§ What is needed: Every entry should be returned exactly. Omit none of them.

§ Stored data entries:
----

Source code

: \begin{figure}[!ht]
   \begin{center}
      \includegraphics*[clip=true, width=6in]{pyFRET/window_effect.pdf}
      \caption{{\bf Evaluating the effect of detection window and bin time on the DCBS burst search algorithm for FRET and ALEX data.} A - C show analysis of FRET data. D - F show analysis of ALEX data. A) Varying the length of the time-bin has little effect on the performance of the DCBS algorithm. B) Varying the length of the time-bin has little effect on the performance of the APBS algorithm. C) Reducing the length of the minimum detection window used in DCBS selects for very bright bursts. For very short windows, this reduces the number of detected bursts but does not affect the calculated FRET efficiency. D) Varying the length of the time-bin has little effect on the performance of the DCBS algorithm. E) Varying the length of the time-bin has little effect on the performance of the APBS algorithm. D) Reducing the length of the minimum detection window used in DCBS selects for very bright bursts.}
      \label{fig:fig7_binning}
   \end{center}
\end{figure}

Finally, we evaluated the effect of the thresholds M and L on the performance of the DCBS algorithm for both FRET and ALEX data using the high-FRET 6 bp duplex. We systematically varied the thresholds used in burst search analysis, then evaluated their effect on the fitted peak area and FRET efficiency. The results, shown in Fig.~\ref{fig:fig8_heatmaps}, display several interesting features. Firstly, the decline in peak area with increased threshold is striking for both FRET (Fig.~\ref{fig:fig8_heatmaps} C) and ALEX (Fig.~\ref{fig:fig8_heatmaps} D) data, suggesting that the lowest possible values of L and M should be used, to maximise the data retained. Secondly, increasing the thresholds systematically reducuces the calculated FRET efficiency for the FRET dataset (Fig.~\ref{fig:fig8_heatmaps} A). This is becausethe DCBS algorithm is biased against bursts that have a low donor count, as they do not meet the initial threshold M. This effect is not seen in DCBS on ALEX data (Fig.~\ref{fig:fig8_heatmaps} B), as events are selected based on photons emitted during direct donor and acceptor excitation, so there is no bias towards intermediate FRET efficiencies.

----

§ Problem solution:
Source code

: \begin{figure}[!ht]
   \begin{center}
      \includegraphics*[clip=true, width=6in]{pyFRET/window_effect.pdf}
      \caption{{\bf Evaluating the effect of detection window and bin time on the DCBS burst search algorithm for FRET and ALEX data.} A - C show analysis of FRET data. D - F show analysis of ALEX data. A) Varying the length of the time-bin has little effect on the performance of the DCBS algorithm. B) Varying the length of the time-bin has little effect on the performance of the APBS algorithm. C) Reducing the length of the minimum detection window used in DCBS selects for very bright bursts. For very short windows, this reduces the number of detected bursts but does not affect the calculated FRET efficiency. D) Varying the length of the time-bin has little effect on the performance of the DCBS algorithm. E) Varying the length of the time-bin has little effect on the performance of the APBS algorithm. D) Reducing the length of the minimum detection window used in DCBS selects for very bright bursts.}
      \label{fig:fig7_binning}
   \end{center}
\end{figure}

Finally, we evaluated the effect of the thresholds M and L on the performance of the DCBS algorithm for both FRET and ALEX data using the high-FRET 6 bp duplex. We systematically varied the thresholds used in burst search analysis, then evaluated their effect on the fitted peak area and FRET efficiency. The results, shown in Fig.~\ref{fig:fig8_heatmaps}, display several interesting features. Firstly, the decline in peak area with increased threshold is striking for both FRET (Fig.~\ref{fig:fig8_heatmaps} C) and ALEX (Fig.~\ref{fig:fig8_heatmaps} D) data, suggesting that the lowest possible values of L and M should be used, to maximise the data retained. Secondly, increasing the thresholds systematically reducuces the calculated FRET efficiency for the FRET dataset (Fig.~\ref{fig:fig8_heatmaps} A). This is becausethe DCBS algorithm is biased against bursts that have a low donor count, as they do not meet the initial threshold M. This effect is not seen in DCBS on ALEX data (Fig.~\ref{fig:fig8_heatmaps} B), as events are selected based on photons emitted during direct donor and acceptor excitation, so there is no bias towards intermediate FRET efficiencies.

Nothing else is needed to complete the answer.